Council in attempt to cover-up £440,000 pay-off to Negrini

Our political editor, WALTER CRONXITE, reports on how Tony Newman’s ‘most open and transparent council in Croydon’s history’ is now trying to block details of the ‘reward for failure’ that he authorised to be paid to the departing chief executive

Jo Negrini: walked away from the council with almost twice her annual pay and pension packet

Croydon Council is attempting to cover-up the amount paid in a settlement to Jo Negrini to persuade the local authority’s chief executive to give up her job.

Apparently, “the council has decided it would be unfair” if the £440,000 paid to Jo “Negreedy” Negrini was made public.

Even though the payment used public money, to someone who was employed by the public, and even though the full figures are likely to be put into the public domain once the council publishes its annual accounts, as it is required to do so by law.

Reliable sources within the council have confirmed to Inside Croydon that the total amount paid was £440,000, the bulk of which was made up of eight years’ worth of contributions into the gold-plated pension pot of the self-professed “regeneration practitioner”.

The total is almost double Negrini’s annual salary and pension package – far more generous than any of the redundancy payments being made to the hundreds of council staff who are losing their jobs at least in part as a consequence of Negrini’s disastrous time in charge of London’s most populous borough.

Tony Newman: broken promises, blocked petitions and now covering up Negrini’s ‘reward for failure’

The figures have also been published in the latest edition of Private Eye magazine.

Tony Newman, the leader of the Labour-run council who very likely authorised the payment, refused to share the detail of the CEO’s “reward for failure” with most of his own party’s elected councillors. He never even bothered discussing the matter with the Town Hall Labour group until after Negrini’s exit payment stirred up a “sickening” row.

In 2014, when seeking to win control of the Town Hall at the local elections, Newman railed against the previous Tory administration and promised “the most open and transparent council in Croydon’s history”.
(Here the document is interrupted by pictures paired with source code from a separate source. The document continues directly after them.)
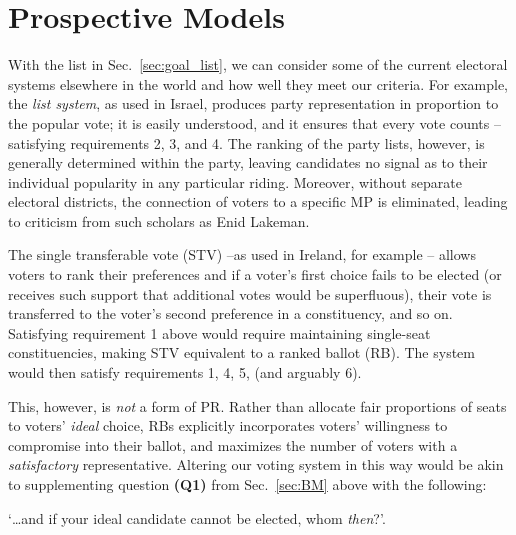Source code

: \documentclass[DIV=calc, paper=a4, fontsize=11pt, twocolumn]{scrartcl}	 %
\begin{document}
\section{Prospective Models}
\label{sec:alt_models}

With the list in Sec.~\ref{sec:goal_list}, we can consider some of the current electoral systems elsewhere in the world and how well they meet our criteria. For example, the \emph{list system}, as used in Israel, produces party representation in proportion to the popular vote; it is easily understood, and it ensures that every vote counts \---satisfying requirements 2, 3, and 4. 
The ranking of the party lists, however, is generally determined within the party, leaving candidates no signal as to their individual popularity in any particular riding. Moreover, without separate electoral districts, the connection of voters to a specific MP is eliminated, leading to criticism from such scholars as Enid Lakeman\cite{Lakeman}.

The single transferable vote (STV) \---as used in Ireland, for example\cite{Irish_howto_vote_doc}
\--- allows voters to  rank their preferences and if a voter's first choice fails to be elected (or receives such support that additional votes would be superfluous), their vote is transferred to the voter's second preference in a constituency, and so on. 
Satisfying requirement 1 above would require maintaining single-seat constituencies, making STV equivalent to a ranked ballot (RB). The system would then satisfy requirements 1, 4, 5, (and arguably 6). 

This, however, is \emph{not} a form of PR. 
Rather than allocate fair proportions of seats to voters' \emph{ideal} choice, RBs explicitly incorporates voters' willingness to compromise into their ballot, and maximizes the number of voters with a \emph{satisfactory} representative.
Altering our voting system in this way would be akin to supplementing question \textbf{(Q1)} from Sec.~\ref{sec:BM} above with the following: 

\begin{tcolorbox}[colback=white!5!white,colframe=blue!55!black]
`\ldots and if your ideal candidate cannot be elected, whom \emph{then}?'. 
\end{tcolorbox}
\end{document}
Yet now Newman’s council is officially blocking requests made under the Freedom of Information Act for the details of the Negrini pay-off last month – even though the figures should become apparent as soon as the council publishes its 2020-2021 annual accounts next spring.

Newman and his finance chief, councillor Simon Hall, tonight face a no-confidence motion from the borough’s Conservative opposition over the state of the cash-strapped council’s finances. Despite the council’s parlous financial position under Negrini, Newman and Hall, none of the sidelined and bypassed Labour councillors are expected to break ranks and vote against their leader, or even abstain on the motion.

“That’s it,” one Katharine Street source said today. “Tony’s safe until 2022.”

If that proves to be the case, it is very likely that the next 18 months will see Newman behaving in an increasingly short-tempered, erratic and autocratic manner. He has already moved to block a petition from more than 17,000 residents who want a referendum to decide how the council is led. Now he is presiding over an authority which is refusing to advise the public how the council is spending their money.

In an FoI submitted shortly after Negrini exited Fisher’s Folly for the final time, the council was asked, “On August 27, 2020, it was announced by Croydon Council that Jo Negrini was to leave her job as the borough’s chief executive.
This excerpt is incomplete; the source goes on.